• turgenievin nihilizmi savunan 'babalar ve oğullar' adlı romanına karşı yazılmış bir dostoyevski romanı.
  • dostoyevski'nin sanki ezberlensin ve unutuşa karşı usun üst notalarında itina ile saklansın diye kaydettiği şu dialoğu eklemekten çekinmeyeceğim:

    "-gelecek ebedi hayata inanmaya mı başladığınız?, diye soran stravgorin"e şu yanıtı verir:
    - hayır, gelecekteki ebedi hayata değil, buradaki ebediyete..."
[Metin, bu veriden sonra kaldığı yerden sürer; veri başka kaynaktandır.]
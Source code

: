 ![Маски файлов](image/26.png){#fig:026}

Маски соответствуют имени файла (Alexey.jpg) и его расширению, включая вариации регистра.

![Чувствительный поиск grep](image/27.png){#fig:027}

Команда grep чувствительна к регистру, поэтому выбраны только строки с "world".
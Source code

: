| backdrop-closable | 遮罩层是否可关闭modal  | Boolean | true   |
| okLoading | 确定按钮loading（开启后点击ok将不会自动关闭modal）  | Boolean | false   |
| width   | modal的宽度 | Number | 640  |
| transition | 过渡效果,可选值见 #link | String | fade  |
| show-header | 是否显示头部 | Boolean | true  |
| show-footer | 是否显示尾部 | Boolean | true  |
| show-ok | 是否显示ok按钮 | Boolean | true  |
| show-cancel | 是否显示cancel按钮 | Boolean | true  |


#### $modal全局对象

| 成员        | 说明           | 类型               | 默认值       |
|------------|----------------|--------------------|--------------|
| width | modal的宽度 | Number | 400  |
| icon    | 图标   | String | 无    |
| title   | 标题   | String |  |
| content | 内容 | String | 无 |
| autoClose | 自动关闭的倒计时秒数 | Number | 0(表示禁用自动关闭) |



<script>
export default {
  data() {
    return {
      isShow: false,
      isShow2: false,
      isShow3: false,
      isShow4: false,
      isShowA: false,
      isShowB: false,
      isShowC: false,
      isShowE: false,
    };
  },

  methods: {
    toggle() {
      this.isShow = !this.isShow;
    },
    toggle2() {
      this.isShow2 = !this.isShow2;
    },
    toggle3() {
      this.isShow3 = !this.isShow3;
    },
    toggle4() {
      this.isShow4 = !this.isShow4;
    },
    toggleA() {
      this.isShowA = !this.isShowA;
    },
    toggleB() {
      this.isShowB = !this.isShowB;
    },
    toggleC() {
  • anlaticinin birinci tekil sahistan kimi zaman kurtulup sonra geri donuyor. firildak gibi oluyor okuyucunun kafasi. dostoyevski'nin bu cinligi niye yaptigi cok arastirmaya konu olmus, ben tatmin edici birseyler bulamadim. anlatici kimi zaman kendisiyle celisen iddialarda bulunuyor. bu da ayri bir cinlik. gerci bunun nedeni daha acik.
  • albert camus tarafından oyunlaştırılmıştır dosteyevskinin bu romanı
  • orhan pamuk tarafından "önsöz" yazılmış kitap. kitabı heyecanlı heyecanlı okumak isteyenlere; bu yazıyı "sonsöz" olarak okumalarını tavsiye ederim.*
    tabii ayrıca;
    (bkz: ecinniler)
  • şu orhan pamuk'un özellikle dostoyevski kitaplarına yazdığı önsözlerle beraber "orhan pamuk önsöz yazmasın kampanyası" başlatmak gerekiyor. sözlük buna bir el atsın. ön bir bilgi olarak da evet bu kitabın önsözünü okusun bunalsın herkes.
  • okuduğum kitaplar ve sanırım dünyadaki tüm kitaplar arasında içinde en çok farklı insan ismi* bulunduran kitap. bir de bu isimler üç ya da dört kelimelik rus isimleri olunca insanın içine fenalık geliyor, kitabı okumaktan vazgeçebiliyor*
  • her bir karakter dönemin rusyasında bir şeyleri temsil ettiği kanaatini taşıdığım dostoyevski eseri. bir çok bölümde kendimi levent kırca'nın memur esprilerini izleyen bir japon gibi hissettiğim, sonuna doğru temposu tırnak yedirten kitap.
  • insanı rus aydınının birikimine ve edebiyatının konu genişliğine, işlevlerine ve bu yolla tarihte açtığı çığırlara hayran bıraktıran ve her sayfasında yarattığı şaşkınlığı ve derinlik duygusunu kat be kat arttıran klasik eserdir. öyle ki ülkede* 17., hadi bırakın 18. yüzyılda romanın r'si dahi yokken (öncesinden bahsetmiyorum bile) yanıbaşımızda ne büyük bir birikimin patladığını ve dahası çok fazlasının patlamak üzere beklemiş olduğunu görüyoruz. yazarın roman boyunca olağanüstü biçimde geliştirdiği doğuştan psikologluğunu hiç ama hiç elinden bırakmadığını, insan ruhunu eşi görülmemiş biçimde parçalara bölüp ince ince ortaya koyduğunu, doğal karmaşıklığı içinde onu olabilecek en iyi yolla betimlediğini; herşey bir yana tüm bunları ürünlerini vermeye hazır, ağzına kadar geçirdiği yüzyılların din, kültür ve siyaset yüklemelerine doymuş bir toplum ve zamanın tam orta yerinde icra ettiğini görüyoruz. felsefi çözümlemelerinin ardı arkası kesilmezken, her an ayaklanmanın eşiğinde*duruşunu çizmiş bulunan, her biçimli yönlendirmeye ve kontrole açık, ruhsal buhranlar yaşayan; çelişkilerle, dengesizlik ve heyecanlarla sarsılan bir adamın duygulanımlarını baştan ayağa kendi içinizde hissediyorsunuz. rusyadasınız ya da türkiyede, her hangi türde bir devrime ruhunu satmış ya da kiralamış bir ecinnisiniz, bu farketmiyor: dostoyevski'ye gıpta edip ona saygı duyuyorsunuz.
  • her karakterini sayfalarca anlatan dostoyevski stavrogin için tek cümle kurar, yeterlidir;
    stavrogin inanırsa inandığına inanmaz, inanmazsa inanmadığına inanmaz.